If a line of the listing contains the string "database", return that line.
*** Opening Supplied data ***
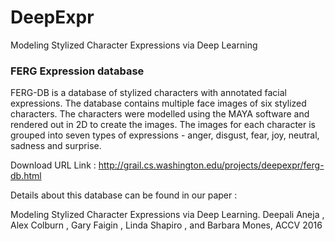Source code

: # DeepExpr
Modeling Stylized Character Expressions via Deep Learning

### FERG Expression database
FERG-DB is a database of stylized characters with annotated facial expressions. The database contains multiple face images of six stylized characters. The characters were modelled using the MAYA software and rendered out in 2D to create the images. The images for each character is grouped into seven types of expressions - anger, disgust, fear, joy, neutral, sadness and surprise.

Download URL Link :	http://grail.cs.washington.edu/projects/deepexpr/ferg-db.html 


Details about this database can be found in our paper :

Modeling Stylized Character Expressions via Deep Learning.
Deepali Aneja , Alex Colburn , Gary Faigin , Linda Shapiro , and Barbara Mones,
ACCV 2016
*** Closing Supplied data ***
• _Response for this exercise_
### FERG Expression database
FERG-DB is a database of stylized characters with annotated facial expressions. The database contains multiple face images of six stylized characters. The characters were modelled using the MAYA software and rendered out in 2D to create the images. The images for each character is grouped into seven types of expressions - anger, disgust, fear, joy, neutral, sadness and surprise.
Details about this database can be found in our paper :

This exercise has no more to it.